Effective July 1, 2019, Virginia Code § 46.2-861.1 increases the penalties for failing to move over for a stationary emergency vehicle that is displaying flashing, blinking, or alternating red, blue or amber lights. The change in law makes the offense a reckless driving charge, a class 1 misdemeanor, when applied to most emergency vehicles, which means that penalties now include the possibility of jail time, a license suspension of up to 6 months (or more in certain situations of injury or death), and a fine of up to $2,500. The law requires proof of certain elements which I will explain below, but the safe thing to do when you see an emergency vehicle with flashing lights is to move over one lane when passing or slow down if it is unsafe to switch lanes.

To be precise, the title given to the code section mentions yielding the right-of-way or reducing speed, but the actual text of Virginia Code § 46.2-861.1 doesn’t actually mention the words “move over” or “reduce speed” specifically.
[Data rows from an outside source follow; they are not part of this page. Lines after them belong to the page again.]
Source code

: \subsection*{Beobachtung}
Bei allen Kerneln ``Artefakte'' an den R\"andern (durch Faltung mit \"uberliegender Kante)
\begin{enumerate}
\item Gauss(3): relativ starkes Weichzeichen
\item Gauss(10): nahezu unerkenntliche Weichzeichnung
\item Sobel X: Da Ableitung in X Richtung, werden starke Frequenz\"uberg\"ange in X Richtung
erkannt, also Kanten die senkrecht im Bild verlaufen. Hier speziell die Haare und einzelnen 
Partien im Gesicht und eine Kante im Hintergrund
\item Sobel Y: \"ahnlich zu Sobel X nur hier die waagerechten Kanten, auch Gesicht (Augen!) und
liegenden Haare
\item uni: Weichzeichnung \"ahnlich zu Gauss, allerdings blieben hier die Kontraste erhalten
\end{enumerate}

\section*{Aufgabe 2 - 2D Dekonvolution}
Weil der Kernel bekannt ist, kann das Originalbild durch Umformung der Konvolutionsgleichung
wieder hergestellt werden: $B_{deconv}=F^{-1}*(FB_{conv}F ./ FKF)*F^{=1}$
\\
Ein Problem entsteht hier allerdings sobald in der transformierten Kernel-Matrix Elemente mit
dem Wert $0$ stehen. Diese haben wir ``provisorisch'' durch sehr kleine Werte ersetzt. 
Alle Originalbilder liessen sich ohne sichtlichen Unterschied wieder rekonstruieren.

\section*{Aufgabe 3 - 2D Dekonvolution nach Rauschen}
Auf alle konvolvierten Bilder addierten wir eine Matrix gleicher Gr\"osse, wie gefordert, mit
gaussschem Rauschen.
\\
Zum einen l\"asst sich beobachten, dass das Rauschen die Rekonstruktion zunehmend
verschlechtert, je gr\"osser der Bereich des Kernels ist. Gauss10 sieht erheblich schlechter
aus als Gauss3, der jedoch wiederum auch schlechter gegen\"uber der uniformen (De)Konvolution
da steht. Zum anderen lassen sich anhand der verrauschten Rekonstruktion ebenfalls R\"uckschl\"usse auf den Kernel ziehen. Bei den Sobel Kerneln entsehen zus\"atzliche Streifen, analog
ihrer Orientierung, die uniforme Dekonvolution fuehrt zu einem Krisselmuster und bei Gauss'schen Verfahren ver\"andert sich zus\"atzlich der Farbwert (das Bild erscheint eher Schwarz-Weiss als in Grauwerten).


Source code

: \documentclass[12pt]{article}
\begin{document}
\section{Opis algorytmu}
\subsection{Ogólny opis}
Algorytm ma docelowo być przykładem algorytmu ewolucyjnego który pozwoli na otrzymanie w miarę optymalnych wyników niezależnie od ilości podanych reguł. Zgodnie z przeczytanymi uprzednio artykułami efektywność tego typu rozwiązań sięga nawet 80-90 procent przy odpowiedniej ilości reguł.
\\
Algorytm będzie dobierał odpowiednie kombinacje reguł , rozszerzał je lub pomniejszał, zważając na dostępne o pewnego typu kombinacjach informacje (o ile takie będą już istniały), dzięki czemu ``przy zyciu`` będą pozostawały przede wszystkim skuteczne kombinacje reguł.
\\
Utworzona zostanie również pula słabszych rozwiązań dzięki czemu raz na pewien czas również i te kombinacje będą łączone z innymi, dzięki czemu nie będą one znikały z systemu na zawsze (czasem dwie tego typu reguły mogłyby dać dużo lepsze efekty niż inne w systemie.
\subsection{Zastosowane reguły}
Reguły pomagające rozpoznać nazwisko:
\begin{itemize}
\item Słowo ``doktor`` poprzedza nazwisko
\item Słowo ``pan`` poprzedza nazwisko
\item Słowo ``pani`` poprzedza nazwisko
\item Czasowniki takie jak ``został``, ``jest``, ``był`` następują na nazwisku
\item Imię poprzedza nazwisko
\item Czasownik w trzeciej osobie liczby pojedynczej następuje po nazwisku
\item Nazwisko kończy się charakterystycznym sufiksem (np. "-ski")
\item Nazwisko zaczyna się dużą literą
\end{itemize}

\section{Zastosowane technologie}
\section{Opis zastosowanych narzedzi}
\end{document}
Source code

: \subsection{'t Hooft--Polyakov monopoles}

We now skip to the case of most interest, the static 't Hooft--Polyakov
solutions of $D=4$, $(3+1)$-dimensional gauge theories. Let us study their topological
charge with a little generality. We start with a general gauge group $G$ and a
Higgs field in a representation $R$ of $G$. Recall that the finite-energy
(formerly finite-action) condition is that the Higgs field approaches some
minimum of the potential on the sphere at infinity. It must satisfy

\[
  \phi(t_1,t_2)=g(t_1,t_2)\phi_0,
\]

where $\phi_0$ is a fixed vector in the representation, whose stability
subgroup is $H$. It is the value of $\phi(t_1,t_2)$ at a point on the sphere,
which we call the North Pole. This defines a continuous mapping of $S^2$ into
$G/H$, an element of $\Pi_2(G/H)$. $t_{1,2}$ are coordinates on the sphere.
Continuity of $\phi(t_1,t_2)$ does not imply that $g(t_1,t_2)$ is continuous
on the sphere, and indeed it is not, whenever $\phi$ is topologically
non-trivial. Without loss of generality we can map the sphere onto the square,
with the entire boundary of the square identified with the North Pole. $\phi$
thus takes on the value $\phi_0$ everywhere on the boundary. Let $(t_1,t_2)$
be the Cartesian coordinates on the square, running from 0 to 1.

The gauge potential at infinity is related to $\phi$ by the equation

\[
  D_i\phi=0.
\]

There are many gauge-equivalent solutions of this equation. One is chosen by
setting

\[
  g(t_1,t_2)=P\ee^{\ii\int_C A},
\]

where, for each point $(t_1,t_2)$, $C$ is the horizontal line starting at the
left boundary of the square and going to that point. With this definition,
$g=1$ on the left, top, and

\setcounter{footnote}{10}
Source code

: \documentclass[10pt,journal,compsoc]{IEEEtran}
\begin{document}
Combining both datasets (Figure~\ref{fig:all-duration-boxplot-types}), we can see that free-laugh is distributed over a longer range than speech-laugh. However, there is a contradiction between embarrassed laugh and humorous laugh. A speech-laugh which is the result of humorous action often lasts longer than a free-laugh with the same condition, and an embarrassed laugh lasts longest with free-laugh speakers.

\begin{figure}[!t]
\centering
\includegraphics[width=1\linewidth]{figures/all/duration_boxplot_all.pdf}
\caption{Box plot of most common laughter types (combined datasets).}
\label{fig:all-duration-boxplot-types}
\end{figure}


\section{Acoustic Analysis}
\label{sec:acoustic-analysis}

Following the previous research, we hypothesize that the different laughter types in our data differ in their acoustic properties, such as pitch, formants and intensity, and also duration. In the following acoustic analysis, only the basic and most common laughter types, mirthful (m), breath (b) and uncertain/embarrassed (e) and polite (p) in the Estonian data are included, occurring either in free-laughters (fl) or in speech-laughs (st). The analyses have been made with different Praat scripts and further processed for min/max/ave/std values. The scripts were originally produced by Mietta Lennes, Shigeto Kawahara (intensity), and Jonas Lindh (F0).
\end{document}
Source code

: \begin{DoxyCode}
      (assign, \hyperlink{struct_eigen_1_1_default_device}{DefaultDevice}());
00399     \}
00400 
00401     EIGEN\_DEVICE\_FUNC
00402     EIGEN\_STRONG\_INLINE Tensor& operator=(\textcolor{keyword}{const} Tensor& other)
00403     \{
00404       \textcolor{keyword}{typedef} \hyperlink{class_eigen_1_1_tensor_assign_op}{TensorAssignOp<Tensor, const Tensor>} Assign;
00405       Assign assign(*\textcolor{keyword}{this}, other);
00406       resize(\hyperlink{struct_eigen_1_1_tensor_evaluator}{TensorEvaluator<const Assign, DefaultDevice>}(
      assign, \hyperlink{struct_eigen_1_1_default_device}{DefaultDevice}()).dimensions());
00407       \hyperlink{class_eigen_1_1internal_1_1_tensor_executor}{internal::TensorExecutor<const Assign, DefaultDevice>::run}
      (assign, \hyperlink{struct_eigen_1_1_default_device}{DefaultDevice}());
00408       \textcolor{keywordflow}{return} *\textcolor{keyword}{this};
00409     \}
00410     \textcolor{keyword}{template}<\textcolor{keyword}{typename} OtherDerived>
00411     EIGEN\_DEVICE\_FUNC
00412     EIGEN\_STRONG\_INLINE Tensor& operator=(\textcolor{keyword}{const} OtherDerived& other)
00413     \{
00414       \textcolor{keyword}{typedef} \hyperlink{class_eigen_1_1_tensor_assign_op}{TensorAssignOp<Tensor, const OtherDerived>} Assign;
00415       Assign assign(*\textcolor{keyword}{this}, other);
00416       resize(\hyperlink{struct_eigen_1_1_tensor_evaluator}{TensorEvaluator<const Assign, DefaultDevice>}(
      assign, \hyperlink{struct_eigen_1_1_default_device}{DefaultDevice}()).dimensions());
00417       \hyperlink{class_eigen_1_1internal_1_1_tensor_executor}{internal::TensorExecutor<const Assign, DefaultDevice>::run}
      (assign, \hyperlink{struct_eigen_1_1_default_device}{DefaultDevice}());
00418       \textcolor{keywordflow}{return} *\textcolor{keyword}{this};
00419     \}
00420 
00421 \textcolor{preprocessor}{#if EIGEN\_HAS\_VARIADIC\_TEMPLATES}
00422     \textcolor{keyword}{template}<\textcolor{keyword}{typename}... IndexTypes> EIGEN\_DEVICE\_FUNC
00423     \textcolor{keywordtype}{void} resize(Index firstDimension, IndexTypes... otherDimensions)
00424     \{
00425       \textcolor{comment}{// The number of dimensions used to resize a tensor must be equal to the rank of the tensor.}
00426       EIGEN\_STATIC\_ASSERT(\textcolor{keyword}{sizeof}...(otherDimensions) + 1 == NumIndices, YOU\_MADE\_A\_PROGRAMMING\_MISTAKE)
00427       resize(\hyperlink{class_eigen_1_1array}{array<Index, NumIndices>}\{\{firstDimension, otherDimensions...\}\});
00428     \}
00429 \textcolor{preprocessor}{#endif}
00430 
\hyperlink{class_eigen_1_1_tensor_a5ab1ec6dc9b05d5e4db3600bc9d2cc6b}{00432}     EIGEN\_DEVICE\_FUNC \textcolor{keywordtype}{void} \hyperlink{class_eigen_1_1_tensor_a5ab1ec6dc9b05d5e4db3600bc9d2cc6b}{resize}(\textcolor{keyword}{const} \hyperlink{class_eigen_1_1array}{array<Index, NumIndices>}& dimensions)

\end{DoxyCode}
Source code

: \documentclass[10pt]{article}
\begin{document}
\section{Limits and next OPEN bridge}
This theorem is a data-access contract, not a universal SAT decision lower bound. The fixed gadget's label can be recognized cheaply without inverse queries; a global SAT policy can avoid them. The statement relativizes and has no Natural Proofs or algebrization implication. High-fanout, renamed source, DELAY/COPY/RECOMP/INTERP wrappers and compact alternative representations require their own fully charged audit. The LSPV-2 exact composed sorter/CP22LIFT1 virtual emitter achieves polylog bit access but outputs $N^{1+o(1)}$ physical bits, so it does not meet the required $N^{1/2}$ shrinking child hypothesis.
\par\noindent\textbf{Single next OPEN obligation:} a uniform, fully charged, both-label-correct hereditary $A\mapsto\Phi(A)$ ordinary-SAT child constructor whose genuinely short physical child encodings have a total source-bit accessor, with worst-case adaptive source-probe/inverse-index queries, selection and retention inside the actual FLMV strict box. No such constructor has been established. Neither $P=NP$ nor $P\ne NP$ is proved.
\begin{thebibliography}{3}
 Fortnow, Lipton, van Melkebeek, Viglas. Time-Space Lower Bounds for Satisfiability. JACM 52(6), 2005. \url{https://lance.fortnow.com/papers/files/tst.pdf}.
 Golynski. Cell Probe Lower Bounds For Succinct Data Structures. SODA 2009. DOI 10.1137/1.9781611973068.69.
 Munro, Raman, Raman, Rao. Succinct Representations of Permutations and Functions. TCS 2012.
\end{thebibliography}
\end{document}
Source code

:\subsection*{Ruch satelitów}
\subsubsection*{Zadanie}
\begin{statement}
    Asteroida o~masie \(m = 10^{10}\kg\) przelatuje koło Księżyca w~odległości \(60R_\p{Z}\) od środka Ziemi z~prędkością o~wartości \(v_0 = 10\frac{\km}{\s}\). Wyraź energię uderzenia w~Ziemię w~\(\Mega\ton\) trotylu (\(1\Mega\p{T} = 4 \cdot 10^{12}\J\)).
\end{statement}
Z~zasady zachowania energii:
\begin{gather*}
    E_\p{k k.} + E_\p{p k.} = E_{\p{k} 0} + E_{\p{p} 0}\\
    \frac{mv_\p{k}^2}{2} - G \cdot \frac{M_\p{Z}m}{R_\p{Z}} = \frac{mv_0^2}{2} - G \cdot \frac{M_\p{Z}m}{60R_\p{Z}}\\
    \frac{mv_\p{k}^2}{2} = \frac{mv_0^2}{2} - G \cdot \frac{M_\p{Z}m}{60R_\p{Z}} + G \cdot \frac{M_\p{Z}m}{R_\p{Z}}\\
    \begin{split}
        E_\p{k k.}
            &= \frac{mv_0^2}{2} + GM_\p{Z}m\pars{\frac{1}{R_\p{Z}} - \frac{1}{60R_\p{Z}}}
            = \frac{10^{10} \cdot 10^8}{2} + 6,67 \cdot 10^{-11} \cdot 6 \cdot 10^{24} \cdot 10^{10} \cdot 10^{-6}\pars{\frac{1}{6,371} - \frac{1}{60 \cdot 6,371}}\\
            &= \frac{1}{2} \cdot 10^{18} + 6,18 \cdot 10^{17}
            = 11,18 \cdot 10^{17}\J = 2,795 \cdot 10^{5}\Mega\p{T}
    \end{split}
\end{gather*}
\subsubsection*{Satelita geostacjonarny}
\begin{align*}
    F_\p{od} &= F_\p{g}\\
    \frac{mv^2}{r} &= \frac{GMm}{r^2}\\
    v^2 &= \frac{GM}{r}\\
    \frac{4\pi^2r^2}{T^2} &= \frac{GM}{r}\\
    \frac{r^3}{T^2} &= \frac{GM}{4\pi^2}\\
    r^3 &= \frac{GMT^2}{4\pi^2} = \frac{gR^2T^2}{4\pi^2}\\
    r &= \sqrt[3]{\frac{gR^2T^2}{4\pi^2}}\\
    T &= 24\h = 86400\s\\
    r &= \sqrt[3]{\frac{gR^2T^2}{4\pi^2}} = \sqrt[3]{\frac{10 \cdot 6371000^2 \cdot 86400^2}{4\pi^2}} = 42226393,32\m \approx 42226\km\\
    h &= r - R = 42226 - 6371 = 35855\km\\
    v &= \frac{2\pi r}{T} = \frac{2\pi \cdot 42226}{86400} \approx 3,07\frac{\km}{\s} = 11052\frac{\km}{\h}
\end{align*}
What does the law require? It says that the driver shall, “on a highway having at least four lanes, at least two of which are intended for traffic proceeding as the approaching vehicle, proceed with caution and, if reasonable, with due regard for safety and traffic conditions, yield the right-of-way by making a lane change into a lane not adjacent to the stationary vehicle or (ii) if changing lanes would be unreasonable or unsafe, proceed with due caution and maintain a safe speed for highway conditions.” I suppose judges would understand “maintain a safe speed for highway conditions” to mean to slow down.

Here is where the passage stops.